The Strange History of Rule 502 and Selective Waivers: Part III

January 28, 2015

The last two Privilege Points (Part I and Part II) discussed Federal Rule of Evidence 502, which contains a non-waiver provision intended to allow producing parties’ retrieval of inadvertently or even sloppily produced privileged documents without triggering a waiver. The Rule’s legislative history and Explanatory Note indicate that the provision does not allow for selective waivers.

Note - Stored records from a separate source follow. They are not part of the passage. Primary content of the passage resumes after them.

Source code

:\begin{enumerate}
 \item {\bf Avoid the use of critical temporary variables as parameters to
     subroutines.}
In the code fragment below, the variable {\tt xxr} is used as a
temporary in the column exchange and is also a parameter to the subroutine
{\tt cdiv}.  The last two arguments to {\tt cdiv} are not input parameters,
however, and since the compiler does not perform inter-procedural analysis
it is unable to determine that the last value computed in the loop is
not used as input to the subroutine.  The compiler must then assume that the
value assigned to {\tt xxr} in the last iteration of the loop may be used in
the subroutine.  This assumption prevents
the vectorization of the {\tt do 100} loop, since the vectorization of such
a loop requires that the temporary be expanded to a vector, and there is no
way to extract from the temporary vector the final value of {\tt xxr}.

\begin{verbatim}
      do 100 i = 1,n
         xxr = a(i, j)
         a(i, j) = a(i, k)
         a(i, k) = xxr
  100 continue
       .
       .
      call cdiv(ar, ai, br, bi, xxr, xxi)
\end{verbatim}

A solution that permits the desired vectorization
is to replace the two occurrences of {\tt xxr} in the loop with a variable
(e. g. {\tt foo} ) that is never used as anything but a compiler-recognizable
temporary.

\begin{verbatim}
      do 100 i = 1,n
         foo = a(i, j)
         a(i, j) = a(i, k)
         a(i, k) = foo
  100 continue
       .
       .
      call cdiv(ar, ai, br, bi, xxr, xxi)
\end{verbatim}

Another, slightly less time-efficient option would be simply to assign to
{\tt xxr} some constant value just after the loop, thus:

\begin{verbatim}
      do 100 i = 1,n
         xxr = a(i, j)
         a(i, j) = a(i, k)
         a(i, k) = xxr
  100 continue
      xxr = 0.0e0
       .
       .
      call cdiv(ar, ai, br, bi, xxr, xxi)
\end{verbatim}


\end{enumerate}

However, several courts have entered or offered to enter Rule 502 orders allowing litigants to disclose protected communications to their adversaries — without triggering a broader waiver permitting other third parties to obtain those documents. Chevron Corp. v. Weinberg Grp., 286 F.R.D. 95, 101 (D.D.C. 2012); Radian Asset Assurance, Inc. v. Coll. of Christian Bros. of N.M., No. Civ. 09-0885 JB/DJS, 2010 U.S. Dist. LEXIS 144756, at *23-26 (D.N.M. Oct. 22, 2010). Most recently, the Eastern District of Pennsylvania took this approach. In In re Processed Egg Products Antitrust Litigation , MDL No. 2002 08-md-02002, 2014 U.S. Dist. LEXIS 160747 (E.D. Pa. Nov. 17, 2014), defendant trade associations produced privileged documents to one category of plaintiffs, but resisted efforts from other plaintiffs to obtain the same documents. The court denied the other plaintiffs’ Motion to Compel, pointing to a magistrate judge’s earlier Rule 502 order. That order permitted the first plaintiff category to “inspect the ostensibly privileged documents, consider their import, and use them in determining future action.” Id. at *21. The court did not address Rule 502’s legislative history — which indicated that traditional waiver doctrines apply when a producing party “acquiesced in the use of otherwise privileged information.” Addendum to Advisory Comm. Notes, Statement of Congressional Intent Regarding R. 502 of Fed. Rules of Evid. (Sept. 14, 2009), subdivision (d).

An increasing number of courts have entered Rule 502 orders purporting to allow selective waivers. Time will tell whether other courts will honor those orders. Despite Rule 502’s legislative history and Explanatory Note, courts relying on comity and their inherent power may well do so.